Last month, the U.S. military shot down a suspected Chinese spy balloon off the Carolina coast after it traversed sensitive military sites across North America. But China insisted the flyover was an accident involving a civilian aircraft and threatened repercussions. It responded that it reserved the right to “take further actions” and criticised the U.S. for “an obvious overreaction and a serious violation of international practice.”
These developments are obvious threats to world peace. Gradually, the superpowers are getting involved in the Ukraine war with these attacks. We advise all parties to thread with caution to avert the escalation of the various provocative acts. Already, the Russian war with Ukraine is threatening the stability of the world economy and peace. With these attacks, there is a need for an urgent reassessment of global surveillance and security.
Violations of airspace by foreign unmanned reconnaissance balloons, drones, and other means are utterly unacceptable. Unfortunately, since the Chinese balloon incident, there have been numerous other occurrences involving flying objects, raising even more concern. The world powers must establish communication channels or maintain existing ones to properly handle these incidents in the interest of global peace.

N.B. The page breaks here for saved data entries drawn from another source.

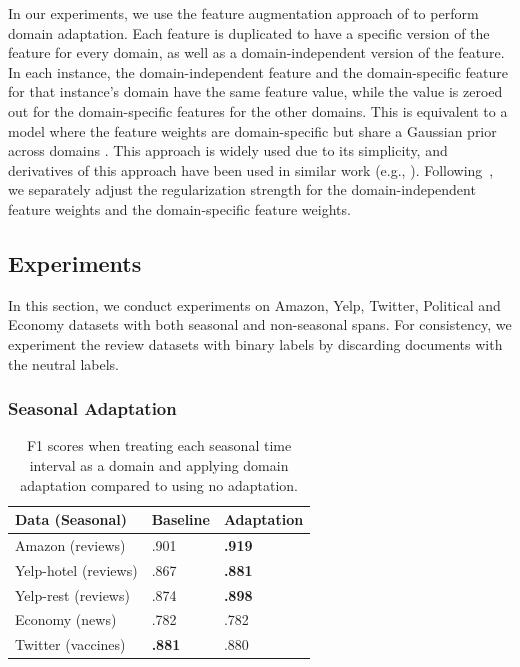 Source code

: In our experiments, we use the feature augmentation approach of \cite{daume2007frustratingly} to perform domain adaptation. Each feature is duplicated to have a specific version of the feature for every domain, as well as a domain-independent version of the feature. In each instance, the domain-independent feature and the domain-specific feature for that instance's domain have the same feature value, while the value is zeroed out for the domain-specific features for the other domains. This is equivalent to a model where the feature weights are domain-specific but share a Gaussian prior across domains \cite{finkel2009hierarchical}.
This approach is widely used due to its simplicity, and derivatives of this approach have been used in similar work (e.g., \cite{lynn2017human}).
Following~\cite{finkel2009hierarchical}, we separately adjust the regularization strength for the domain-independent feature weights and the domain-specific feature weights.

\subsection{Experiments}

In this section, we conduct experiments on Amazon, Yelp, Twitter, Political and Economy datasets with both seasonal and non-seasonal spans. 
For consistency, we experiment the review datasets with binary labels by discarding documents with the neutral labels.

\subsubsection{Seasonal Adaptation}

\begin{table}[htp]
\centering
\begin{tabular}{|l|l|l|}
\hline
\bf Data (Seasonal) & \bf Baseline & \bf Adaptation \\
\hline
Amazon (reviews) & .901 & \bf .919 \\
Yelp-hotel (reviews) & .867 & \bf .881 \\
Yelp-rest (reviews) & .874 & \bf .898  \\
Economy (news) & .782 & .782  \\
Twitter (vaccines) & \bf .881 & .880  \\
\hline
\end{tabular}
\caption{\label{chap3:tab:results_seasonal} F1 scores when treating each seasonal time interval as a domain and applying domain adaptation compared to using no adaptation.}
\end{table}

In a world that is rapidly becoming a “global village”, security issues respect no national borders. The vulnerability of any one country may create a security “swamp” attracting multiple risks from outside. The insecurity of one country may build up and spill over to the region and beyond. Currently, no one can stay unscathed from external risks or achieve so-called “absolute security” on their own. Hence, nations must stick together.
Since the Russia – Ukraine war is at the heart of the conflicts, pressure should be brought to bear on both sides to end the hostilities, whose negative impact has been felt across the world. China, a major power and UN Security Council member allied with Russia need to persuade Putin to de-escalate. President Xi Jinping and the ruling Communist Party have to look beyond their ongoing rivalry with the U.S. and NATO and their preoccupation with China’s geostrategic calculations, especially unification with Taiwan and control of the South China Sea.

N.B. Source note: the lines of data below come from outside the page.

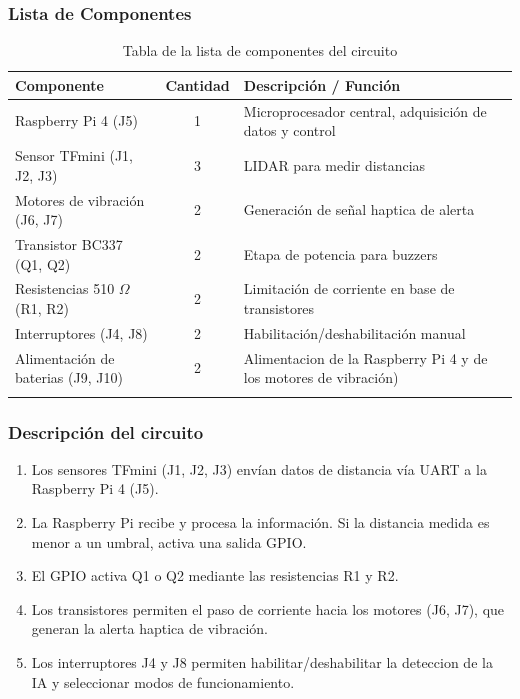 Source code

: \documentclass[12pt,a4paper]{article}
\begin{document}
\subsubsection{Lista de Componentes}
\begin{longtable}{|>{\raggedright}p{4cm}|c|>{\raggedright\arraybackslash}p{8cm}|}
\hline
\textbf{Componente} & \textbf{Cantidad} & \textbf{Descripción / Función} \\
\hline
Raspberry Pi 4 (J5) & 1 & Microprocesador central, adquisición de datos y control \\
\hline
Sensor TFmini (J1, J2, J3) & 3 & LIDAR para medir distancias \\
\hline
Motores de vibración (J6, J7) & 2 & Generación de señal haptica de alerta \\
\hline
Transistor BC337 (Q1, Q2) & 2 & Etapa de potencia para buzzers \\
\hline
Resistencias 510 $\Omega$ (R1, R2) & 2 & Limitación de corriente en base de transistores \\
\hline
Interruptores (J4, J8) & 2 & Habilitación/deshabilitación manual \\
\hline
Alimentación de baterias (J9, J10) & 2 & Alimentacion de la Raspberry Pi 4 y de los motores de vibración)\\
\hline
\caption{Tabla de la lista de componentes del circuito}
\end{longtable}

\subsubsection{Descripción del circuito}
\begin{enumerate}
    \item Los sensores TFmini (J1, J2, J3) envían datos de distancia vía UART a la Raspberry Pi 4 (J5).
    \item La Raspberry Pi recibe y procesa la información. Si la distancia medida es menor a un umbral, activa una salida GPIO.
    \item El GPIO activa Q1 o Q2 mediante las resistencias R1 y R2.
    \item Los transistores permiten el paso de corriente hacia los motores (J6, J7), que generan la alerta haptica de vibración.
    \item Los interruptores J4 y J8 permiten habilitar/deshabilitar la deteccion de la IA y seleccionar modos de funcionamiento.
\end{enumerate}
\end{document}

The war in Ukraine has to stop. This must not escalate into World War III. No one will be free from nuclear war. If hostilities intensify beyond Ukraine, its course and outcome will be unforeseeable. It is therefore essential that Putin be deprived of power. Mischief-making by Iran and North Korea is another matter; the two pariah states have been supplying Russia with weapons in furtherance of their permanent bellicosity against the U.S. and its allies. Deterring them will require stiffer sanctions against both.

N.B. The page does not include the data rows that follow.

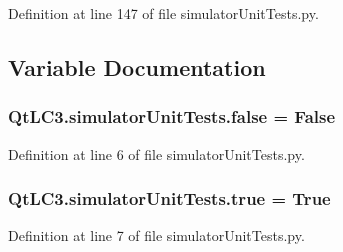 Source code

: Definition at line 147 of file simulator\-Unit\-Tests.\-py.



\subsection{Variable Documentation}
\hypertarget{namespace_qt_l_c3_1_1simulator_unit_tests_a762ffb74f9f8e380299cd1c525932310}{
\subsubsection[{false}]{\setlength{\rightskip}{0pt plus 5cm}Qt\-L\-C3.\-simulator\-Unit\-Tests.\-false = False}}\label{namespace_qt_l_c3_1_1simulator_unit_tests_a762ffb74f9f8e380299cd1c525932310}


Definition at line 6 of file simulator\-Unit\-Tests.\-py.

\hypertarget{namespace_qt_l_c3_1_1simulator_unit_tests_ac23f444832b767cf808b54d5d6f4bd72}{
\subsubsection[{true}]{\setlength{\rightskip}{0pt plus 5cm}Qt\-L\-C3.\-simulator\-Unit\-Tests.\-true = True}}\label{namespace_qt_l_c3_1_1simulator_unit_tests_ac23f444832b767cf808b54d5d6f4bd72}


Definition at line 7 of file simulator\-Unit\-Tests.\-py.

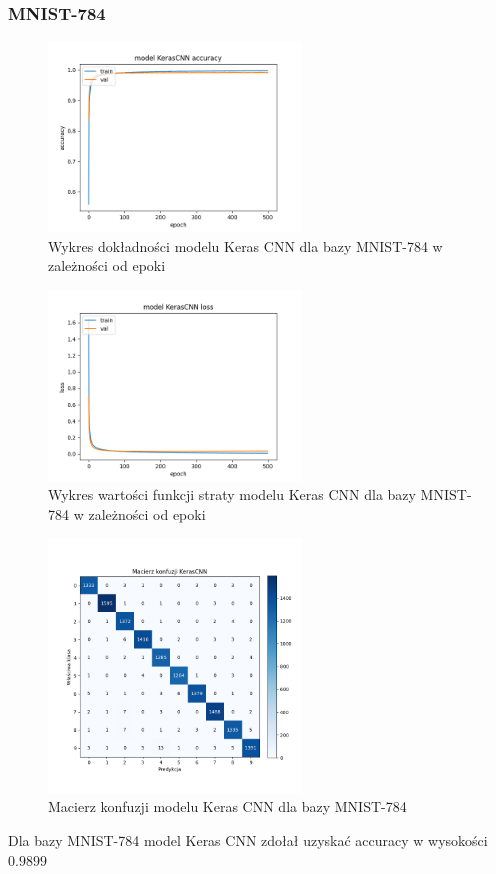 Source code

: \documentclass{article}
\begin{document}
\subsubsection{MNIST-784}
\begin{figure}[H]
    \centering
    \includegraphics[width=0.6\textwidth]{../Saves/KerasCNN/mnist-784/KerasCNN_mnist_784_ep500_acc.png}
    \caption{Wykres dokładności modelu Keras CNN dla bazy MNIST-784 w zależności od epoki}
\end{figure}

\begin{figure}[H]
    \centering
    \includegraphics[width=0.6\textwidth]{../Saves/KerasCNN/mnist-784/KerasCNN_mnist_784_ep500_loss.png}
    \caption{Wykres wartości funkcji straty modelu Keras CNN dla bazy MNIST-784 w zależności od epoki} 
\end{figure}

\begin{figure}[H]
	\centering
	\includegraphics[width=0.6\textwidth]{../Saves/KerasCNN/mnist-784/KerasCNN_mnist_784_conf_mat.png}
	\caption{Macierz konfuzji modelu Keras CNN dla bazy MNIST-784}
\end{figure}
Dla bazy MNIST-784 model Keras CNN zdołał uzyskać accuracy w wysokości $0.9899$
\end{document}
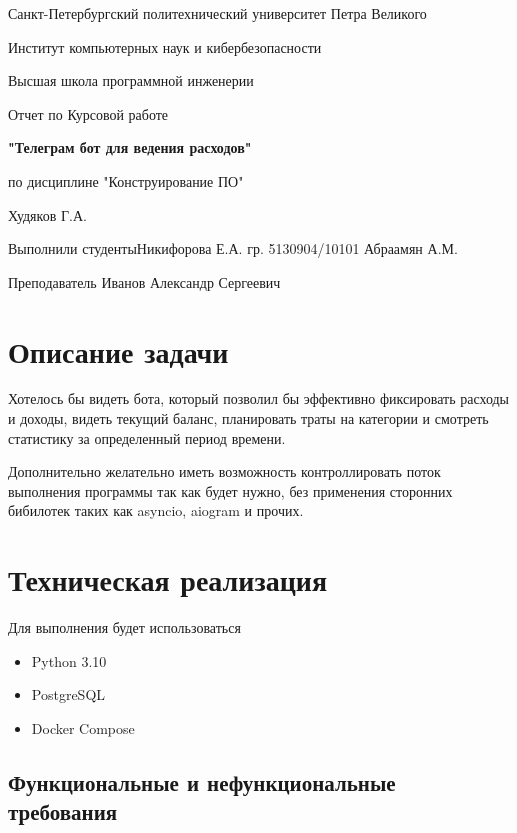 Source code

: \documentclass[12pt]{extarticle}
\begin{document}
\thispagestyle{empty}
\begin{center}
    Санкт-Петербургский политехнический университет Петра Великого\par
    Институт компьютерных наук и кибербезопасности\par
    Высшая школа программной инженерии
\end{center}
\hspace{0pt}
\vfill
\begin{center}
    {\huge Отчет по Курсовой работе\par}
    {\Large \bfseries{"Телеграм бот для ведения расходов"}\par}
    по дисциплине "Конструирование ПО"\par
    \vfill
\end{center}
{\raggedleft Худяков Г.А.\par}
\noindent Выполнили студенты\hfill Никифорова Е.А.\newline
гр. 5130904/10101 \hfill Абраамян А.М.\par
\hfill \break
\hfill \break
\hfill \break
Преподаватель \hfill Иванов Александр Сергеевич

\pagebreak

\renewcommand*\contentsname{Содержание}
\tableofcontents

\pagebreak
\section{Описание задачи}
Хотелось бы видеть бота, который позволил бы эффективно фиксировать расходы и доходы, видеть текущий баланс, планировать траты на категории и смотреть статистику за определенный период времени.

Дополнительно желательно иметь возможность контроллировать поток выполнения программы так как будет нужно, без применения сторонних бибилотек таких как asyncio, aiogram и прочих.

\pagebreak

\section{Техническая реализация}
Для выполнения будет использоваться
\begin{itemize}
    \item Python 3.10
    \item PostgreSQL
    \item Docker Compose
\end{itemize}
\subsection{Функциональные и нефункциональные требования}
\end{document}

Developing countries such as Nigeria’s and indeed the whole of Africa should avoid taking sides in the war. As the continent is heavily dependent on food and energy imports from Russia and Ukraine, the Norwegian-based Peace Research Institute in Oslo said war “has resulted in extreme price shocks and a disruption of the supply chains of various commodities across Africa, ranging from wheat and sunflower oil to crude oil.” The earlier this war ends, the better for the world.
The belligerents suffer the most: apart from the humanitarian displacement. The World Bank estimates that Ukraine will require $349 billion for reconstruction; the Foreign Policy Research Institute also forecasts Russia’s economy to contract by 15 per cent this year. Given the estimate and forecast, it is expedient that the senseless war ends.